=== Begin Enclosure ===

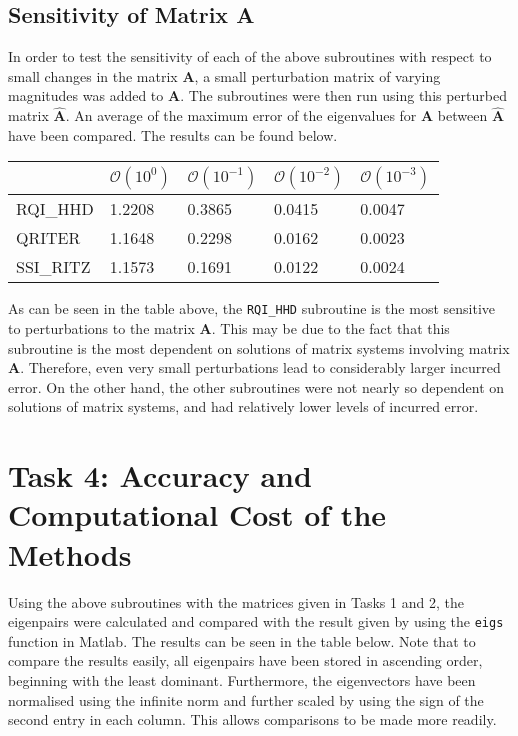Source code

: \documentclass[11pt,oneside]{article}
\begin{document}
\subsection*{Sensitivity of Matrix A}

In order to test the sensitivity of each of the above subroutines with respect to small changes in the matrix \textbf{A}, a small perturbation matrix of varying magnitudes was added to \textbf{A}. The subroutines were then run using this perturbed matrix $\mathbf{\hat{A}}$. An average of the maximum error of the eigenvalues for \textbf{A} between $\mathbf{\hat{A}}$ have been compared. The results can be found below.

\begin{center}
	\begin{tabular}{| l | l | l | l | l |}
	\hline
	& $\mathcal{O}(10^0)$ & $\mathcal{O}(10^{-1})$ & $\mathcal{O}(10^{-2})$ & $\mathcal{O}(10^{-3})$	\\ \hline
	RQI\_HHD 
	& 1.2208
  	& 0.3865
  	& 0.0415
  	& 0.0047
  	\\ \hline
  	QRITER
  	& 1.1648
 	 & 0.2298
 	 & 0.0162
 	 & 0.0023
 	\\ \hline
    SSI\_RITZ
  	& 1.1573
  	& 0.1691
  	& 0.0122
  	& 0.0024
  	\\ \hline
	\end{tabular}
\end{center}

As can be seen in the table above, the \texttt{RQI\_HHD} subroutine is the most sensitive to perturbations to the matrix \textbf{A}. This may be due to the fact that this subroutine is the most dependent on solutions of matrix systems involving matrix \textbf{A}. Therefore, even very small perturbations lead to considerably larger incurred error. On the other hand, the other subroutines were not nearly so dependent on solutions of matrix systems, and had relatively lower levels of incurred error.

\section*{Task 4: Accuracy and Computational Cost of the Methods}

Using the above subroutines with the matrices given in Tasks 1 and 2, the eigenpairs were calculated and compared with the result given by using the \texttt{eigs} function in Matlab. The results can be seen in the table below. Note that to compare the results easily, all eigenpairs have been stored in ascending order, beginning with the least dominant. Furthermore, the eigenvectors have been normalised using the infinite norm and further scaled by using the sign of the second entry in each column. This allows comparisons to be made more readily.
\end{document}
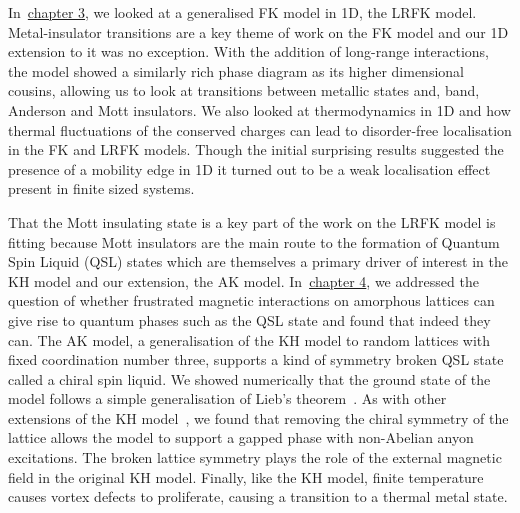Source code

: In~\protect\hyperlink{chap:3-the-long-range-falicov-kimball-model}{chapter 3}, we looked at a generalised FK model in 1D, the LRFK model. Metal-insulator transitions are a key theme of work on the FK model and our 1D extension to it was no exception. With the addition of long-range interactions, the model showed a similarly rich phase diagram as its higher dimensional cousins, allowing us to look at transitions between metallic states and, band, Anderson and Mott insulators. We also looked at thermodynamics in 1D and how thermal fluctuations of the conserved charges can lead to disorder-free localisation in the FK and LRFK models. Though the initial surprising results suggested the presence of a mobility edge in 1D it turned out to be a weak localisation effect present in finite sized systems.

That the Mott insulating state is a key part of the work on the LRFK model is fitting because Mott insulators are the main route to the formation of Quantum Spin Liquid (QSL) states which are themselves a primary driver of interest in the KH model and our extension, the AK model. In~\protect\hyperlink{chap:4-the-amorphous-kitaev-model}{chapter 4}, we addressed the question of whether frustrated magnetic interactions on amorphous lattices can give rise to quantum phases such as the QSL state and found that indeed they can. The AK model, a generalisation of the KH model to random lattices with fixed coordination number three, supports a kind of symmetry broken QSL state called a chiral spin liquid. We showed numerically that the ground state of the model follows a simple generalisation of Lieb's theorem~\autocite{lieb_flux_1994,OBrienPRB2016,eschmannThermodynamicClassificationThreedimensional2020}. As with other extensions of the KH model~\autocite{yaoExactChiralSpin2007}, we found that removing the chiral symmetry of the lattice allows the model to support a gapped phase with non-Abelian anyon excitations. The broken lattice symmetry plays the role of the external magnetic field in the original KH model. Finally, like the KH model, finite temperature causes vortex defects to proliferate, causing a transition to a thermal metal state.

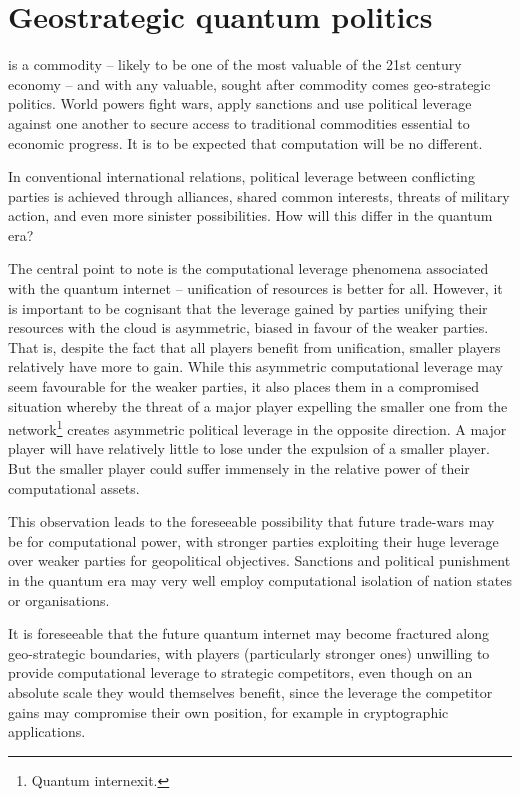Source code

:\section{Geostrategic quantum politics}

 is a commodity -- likely to be one of the most valuable of the 21st century economy -- and with any valuable, sought after commodity comes geo-strategic politics. World powers fight wars, apply sanctions and use political leverage against one another to secure access to traditional commodities essential to economic progress. It is to be expected that computation will be no different.

In conventional international relations, political leverage between conflicting parties is achieved through alliances, shared common interests, threats of military action, and even more sinister possibilities. How will this differ in the quantum era?

The central point to note is the computational leverage phenomena associated with the quantum internet -- unification of resources is better for all. However, it is important to be cognisant that the leverage gained by parties unifying their resources with the cloud is asymmetric, biased in favour of the weaker parties. That is, despite the fact that all players benefit from unification, smaller players relatively have more to gain. While this asymmetric computational leverage may seem favourable for the weaker parties, it also places them in a compromised situation whereby the threat of a major player expelling the smaller one from the network\footnote{Quantum internexit.} creates asymmetric political leverage in the opposite direction. A major player will have relatively little to lose under the expulsion of a smaller player. But the smaller player could suffer immensely in the relative power of their computational assets.

This observation leads to the foreseeable possibility that future trade-wars may be for computational power, with stronger parties exploiting their huge leverage over weaker parties for geopolitical objectives. Sanctions and political punishment in the quantum era may very well employ computational isolation of nation states or organisations.

It is foreseeable that the future quantum internet may become fractured along geo-strategic boundaries, with players (particularly stronger ones) unwilling to provide computational leverage to strategic competitors, even though on an absolute scale they would themselves benefit, since the leverage the competitor gains may compromise their own position, for example in cryptographic applications.

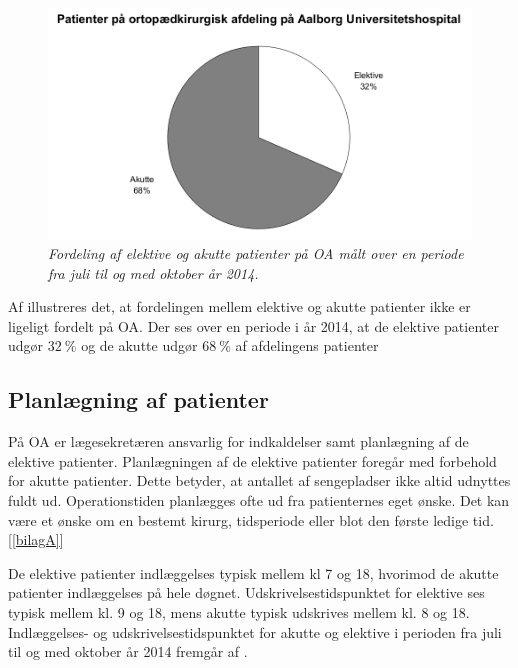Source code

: \begin{figure}[H]
	\flushleft 
	\centering
	\includegraphics[scale=0.55]{figures/elektivvsakut.png}
	\flushleft
	\caption{\textit{Fordeling af elektive og akutte patienter på OA målt over en periode fra juli til og med oktober år 2014.}\cite{REOS}}
	\label{elektivvsakut}
	\end{figure}

\noindent
Af  illustreres det, at fordelingen mellem elektive og akutte patienter ikke er ligeligt fordelt på OA. Der ses over en periode i år 2014, at de elektive patienter udgør $32~\%$ og de akutte udgør $68~\%$ af afdelingens patienter \\

\subsection{Planlægning af patienter} \label{book}
På OA er lægesekretæren ansvarlig for indkaldelser samt planlægning af de elektive patienter. Planlægningen af de elektive patienter foregår med forbehold for akutte patienter. Dette betyder, at antallet af sengepladser ikke altid udnyttes fuldt ud. Operationstiden planlægges ofte ud fra patienternes eget ønske. Det kan være et ønske om en bestemt kirurg, tidsperiode eller blot den første ledige tid.[\ref{bilagA}]

\noindent
De elektive patienter indlæggelses typisk mellem kl 7 og 18, hvorimod de akutte patienter indlæggelses på hele døgnet. Udskrivelsestidspunktet for elektive ses typisk mellem kl. 9 og 18, mens akutte typisk udskrives mellem kl. 8 og 18. Indlæggelses- og udskrivelsestidspunktet for akutte og elektive i perioden fra juli til og med oktober år 2014 fremgår af .\cite{REOS}

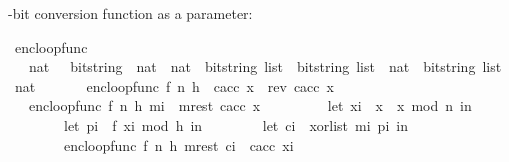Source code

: \begin{isabellebody}
\begin{isamarkuptext}
-bit conversion function as a parameter:%
\end{isamarkuptext}\isamarkuptrue%
\isamarkupfalse%
\ enc{\isacharunderscore}{\kern0pt}loop{\isacharunderscore}{\kern0pt}func\ \isanewline
\ \ {\isacharcolon}{\kern0pt}{\isacharcolon}{\kern0pt}\ {\isachardoublequoteopen}{\isacharparenleft}{\kern0pt}{\isacharparenleft}{\kern0pt}nat\ \ {\isacharequal}{\kern0pt}{\isachargreater}{\kern0pt}\ bitstring{\isacharparenright}{\kern0pt}\ {\isasymtimes}\ nat\ {\isasymtimes}\ nat\ {\isasymtimes}\ bitstring\ list{\isacharparenright}{\kern0pt}\ {\isasymRightarrow}\ bitstring\ list\ {\isasymRightarrow}\ nat\ {\isasymRightarrow}\ {\isacharparenleft}{\kern0pt}bitstring\ list\ {\isasymtimes}\ nat{\isacharparenright}{\kern0pt}{\isachardoublequoteclose}\ \isanewline
\ \ \isanewline
\ \ \ {\isachardoublequoteopen}enc{\isacharunderscore}{\kern0pt}loop{\isacharunderscore}{\kern0pt}func\ {\isacharparenleft}{\kern0pt}f{\isacharcomma}{\kern0pt}\ n{\isacharcomma}{\kern0pt}\ h{\isacharcomma}{\kern0pt}\ {\isacharbrackleft}{\kern0pt}{\isacharbrackright}{\kern0pt}{\isacharparenright}{\kern0pt}\ c{\isacharunderscore}{\kern0pt}acc\ x\ {\isacharequal}{\kern0pt}\ {\isacharparenleft}{\kern0pt}rev\ c{\isacharunderscore}{\kern0pt}acc{\isacharcomma}{\kern0pt}\ x{\isacharparenright}{\kern0pt}{\isachardoublequoteclose}\ {\isacharbar}{\kern0pt}\isanewline
\ \ \ {\isachardoublequoteopen}enc{\isacharunderscore}{\kern0pt}loop{\isacharunderscore}{\kern0pt}func\ {\isacharparenleft}{\kern0pt}f{\isacharcomma}{\kern0pt}\ n{\isacharcomma}{\kern0pt}\ h{\isacharcomma}{\kern0pt}\ {\isacharparenleft}{\kern0pt}m{\isacharunderscore}{\kern0pt}i\ {\isacharhash}{\kern0pt}\ m{\isacharunderscore}{\kern0pt}rest{\isacharparenright}{\kern0pt}{\isacharparenright}{\kern0pt}\ c{\isacharunderscore}{\kern0pt}acc\ x\ {\isacharequal}{\kern0pt}\isanewline
\ \ \ \ \ \ \ \ {\isacharparenleft}{\kern0pt}let\ x{\isacharunderscore}{\kern0pt}i\ {\isacharequal}{\kern0pt}\ x\ {\isacharasterisk}{\kern0pt}\ x\ mod\ n\ in\isanewline
\ \ \ \ \ \ \ \ let\ p{\isacharunderscore}{\kern0pt}i\ {\isacharequal}{\kern0pt}\ f\ {\isacharparenleft}{\kern0pt}x{\isacharunderscore}{\kern0pt}i\ mod\ {}{\isacharcircum}{\kern0pt}h{\isacharparenright}{\kern0pt}\ in\isanewline
\ \ \ \ \ \ \ \ let\ c{\isacharunderscore}{\kern0pt}i\ {\isacharequal}{\kern0pt}\ xor{\isacharunderscore}{\kern0pt}list\ m{\isacharunderscore}{\kern0pt}i\ p{\isacharunderscore}{\kern0pt}i\ in\isanewline
\ \ \ \ \ \ \ \ enc{\isacharunderscore}{\kern0pt}loop{\isacharunderscore}{\kern0pt}func\ {\isacharparenleft}{\kern0pt}f{\isacharcomma}{\kern0pt}\ n{\isacharcomma}{\kern0pt}\ h{\isacharcomma}{\kern0pt}\ m{\isacharunderscore}{\kern0pt}rest{\isacharparenright}{\kern0pt}\ {\isacharparenleft}{\kern0pt}c{\isacharunderscore}{\kern0pt}i\ {\isacharhash}{\kern0pt}\ c{\isacharunderscore}{\kern0pt}acc{\isacharparenright}{\kern0pt}\ x{\isacharunderscore}{\kern0pt}i\isanewline

\end{isabellebody}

=== End Enclosure ===

From the data above, output only the lines between the line containing "In order to" and the line containing "4: Accuracy and", inclusive, exactly as written.

In order to test the sensitivity of each of the above subroutines with respect to small changes in the matrix \textbf{A}, a small perturbation matrix of varying magnitudes was added to \textbf{A}. The subroutines were then run using this perturbed matrix $\mathbf{\hat{A}}$. An average of the maximum error of the eigenvalues for \textbf{A} between $\mathbf{\hat{A}}$ have been compared. The results can be found below.

\begin{center}
	\begin{tabular}{| l | l | l | l | l |}
	\hline
	& $\mathcal{O}(10^0)$ & $\mathcal{O}(10^{-1})$ & $\mathcal{O}(10^{-2})$ & $\mathcal{O}(10^{-3})$	\\ \hline
	RQI\_HHD 
	& 1.2208
  	& 0.3865
  	& 0.0415
  	& 0.0047
  	\\ \hline
  	QRITER
  	& 1.1648
 	 & 0.2298
 	 & 0.0162
 	 & 0.0023
 	\\ \hline
    SSI\_RITZ
  	& 1.1573
  	& 0.1691
  	& 0.0122
  	& 0.0024
  	\\ \hline
	\end{tabular}
\end{center}

As can be seen in the table above, the \texttt{RQI\_HHD} subroutine is the most sensitive to perturbations to the matrix \textbf{A}. This may be due to the fact that this subroutine is the most dependent on solutions of matrix systems involving matrix \textbf{A}. Therefore, even very small perturbations lead to considerably larger incurred error. On the other hand, the other subroutines were not nearly so dependent on solutions of matrix systems, and had relatively lower levels of incurred error.

\section*{Task 4: Accuracy and Computational Cost of the Methods}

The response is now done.